Instructions to follow: The whole of the data is to be duplicated precisely.
Data for this exercise: Begin
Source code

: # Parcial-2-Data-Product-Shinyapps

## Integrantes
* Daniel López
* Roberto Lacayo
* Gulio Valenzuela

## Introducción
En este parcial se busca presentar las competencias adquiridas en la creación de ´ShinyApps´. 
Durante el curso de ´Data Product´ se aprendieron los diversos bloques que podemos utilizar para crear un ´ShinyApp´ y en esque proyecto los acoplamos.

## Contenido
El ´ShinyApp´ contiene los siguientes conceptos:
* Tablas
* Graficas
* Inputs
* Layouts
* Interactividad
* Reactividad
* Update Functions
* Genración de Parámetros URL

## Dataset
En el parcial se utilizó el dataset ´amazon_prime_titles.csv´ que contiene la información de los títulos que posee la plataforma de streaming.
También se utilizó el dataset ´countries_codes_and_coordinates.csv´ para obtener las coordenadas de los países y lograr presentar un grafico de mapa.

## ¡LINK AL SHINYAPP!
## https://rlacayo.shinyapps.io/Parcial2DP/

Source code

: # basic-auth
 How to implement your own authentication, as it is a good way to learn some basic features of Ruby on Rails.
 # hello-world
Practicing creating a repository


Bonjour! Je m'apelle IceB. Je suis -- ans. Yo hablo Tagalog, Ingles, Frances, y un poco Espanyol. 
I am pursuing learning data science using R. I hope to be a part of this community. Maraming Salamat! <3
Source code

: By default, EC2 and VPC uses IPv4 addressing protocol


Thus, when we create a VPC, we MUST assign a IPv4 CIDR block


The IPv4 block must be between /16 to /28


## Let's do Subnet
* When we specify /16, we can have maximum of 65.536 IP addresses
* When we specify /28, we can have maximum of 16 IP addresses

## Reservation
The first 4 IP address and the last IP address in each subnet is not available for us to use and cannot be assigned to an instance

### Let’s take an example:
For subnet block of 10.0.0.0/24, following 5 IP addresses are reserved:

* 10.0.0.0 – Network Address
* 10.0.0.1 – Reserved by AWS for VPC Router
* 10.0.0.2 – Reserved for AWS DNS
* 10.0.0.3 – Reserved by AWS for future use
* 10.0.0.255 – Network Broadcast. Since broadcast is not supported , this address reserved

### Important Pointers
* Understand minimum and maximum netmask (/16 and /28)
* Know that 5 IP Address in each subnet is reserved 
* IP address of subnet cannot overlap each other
Data for this exercise: End
Solved problem:
Source code

: # Parcial-2-Data-Product-Shinyapps

## Integrantes
* Daniel López
* Roberto Lacayo
* Gulio Valenzuela

## Introducción
En este parcial se busca presentar las competencias adquiridas en la creación de ´ShinyApps´. 
Durante el curso de ´Data Product´ se aprendieron los diversos bloques que podemos utilizar para crear un ´ShinyApp´ y en esque proyecto los acoplamos.

## Contenido
El ´ShinyApp´ contiene los siguientes conceptos:
* Tablas
* Graficas
* Inputs
* Layouts
* Interactividad
* Reactividad
* Update Functions
* Genración de Parámetros URL

## Dataset
En el parcial se utilizó el dataset ´amazon_prime_titles.csv´ que contiene la información de los títulos que posee la plataforma de streaming.
También se utilizó el dataset ´countries_codes_and_coordinates.csv´ para obtener las coordenadas de los países y lograr presentar un grafico de mapa.

## ¡LINK AL SHINYAPP!
## https://rlacayo.shinyapps.io/Parcial2DP/

Source code

: # basic-auth
 How to implement your own authentication, as it is a good way to learn some basic features of Ruby on Rails.
 # hello-world
Practicing creating a repository


Bonjour! Je m'apelle IceB. Je suis -- ans. Yo hablo Tagalog, Ingles, Frances, y un poco Espanyol. 
I am pursuing learning data science using R. I hope to be a part of this community. Maraming Salamat! <3
Source code

: By default, EC2 and VPC uses IPv4 addressing protocol


Thus, when we create a VPC, we MUST assign a IPv4 CIDR block


The IPv4 block must be between /16 to /28


## Let's do Subnet
* When we specify /16, we can have maximum of 65.536 IP addresses
* When we specify /28, we can have maximum of 16 IP addresses

## Reservation
The first 4 IP address and the last IP address in each subnet is not available for us to use and cannot be assigned to an instance

### Let’s take an example:
For subnet block of 10.0.0.0/24, following 5 IP addresses are reserved:

* 10.0.0.0 – Network Address
* 10.0.0.1 – Reserved by AWS for VPC Router
* 10.0.0.2 – Reserved for AWS DNS
* 10.0.0.3 – Reserved by AWS for future use
* 10.0.0.255 – Network Broadcast. Since broadcast is not supported , this address reserved

### Important Pointers
* Understand minimum and maximum netmask (/16 and /28)
* Know that 5 IP Address in each subnet is reserved 
* IP address of subnet cannot overlap each other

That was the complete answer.